**PROBLEM DETAILS**
Reproduce the listing below as it stands. Leave out each image.

**GIVEN RECORDS**
'''

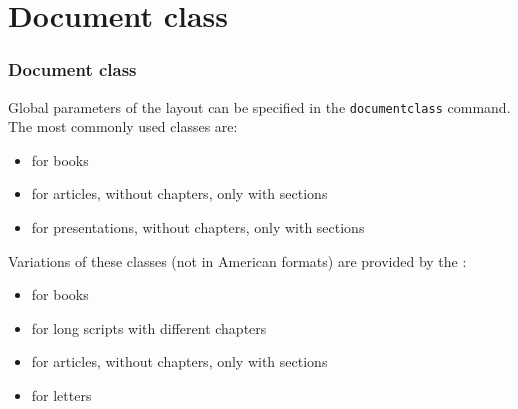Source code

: \section{Document class}

\begin{frame}[fragile]
\frametitle{Document class}

Global parameters of the layout can be specified in the \lstinline|documentclass| command. The most commonly used classes are:
 
\begin{itemize}
	\item {} for books
	\item {} for articles, without chapters, only with sections
	\item {} for presentations, without chapters, only with sections
\end{itemize}

\pause 

Variations of these classes (not in American formats) are provided by the \textbf{}:

\begin{itemize}
	\item {} for books
	\item {} for long scripts with different chapters
	\item \alert{} for articles, without chapters, only with sections
	\item {} for letters
\end{itemize}


\end{frame}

'''

**PROBLEM SOLUTION**
Source code

: \section{Document class}

\begin{frame}[fragile]
\frametitle{Document class}

Global parameters of the layout can be specified in the \lstinline|documentclass| command. The most commonly used classes are:
 
\begin{itemize}
	\item {} for books
	\item {} for articles, without chapters, only with sections
	\item {} for presentations, without chapters, only with sections
\end{itemize}

\pause 

Variations of these classes (not in American formats) are provided by the \textbf{}:

\begin{itemize}
	\item {} for books
	\item {} for long scripts with different chapters
	\item \alert{} for articles, without chapters, only with sections
	\item {} for letters
\end{itemize}


\end{frame}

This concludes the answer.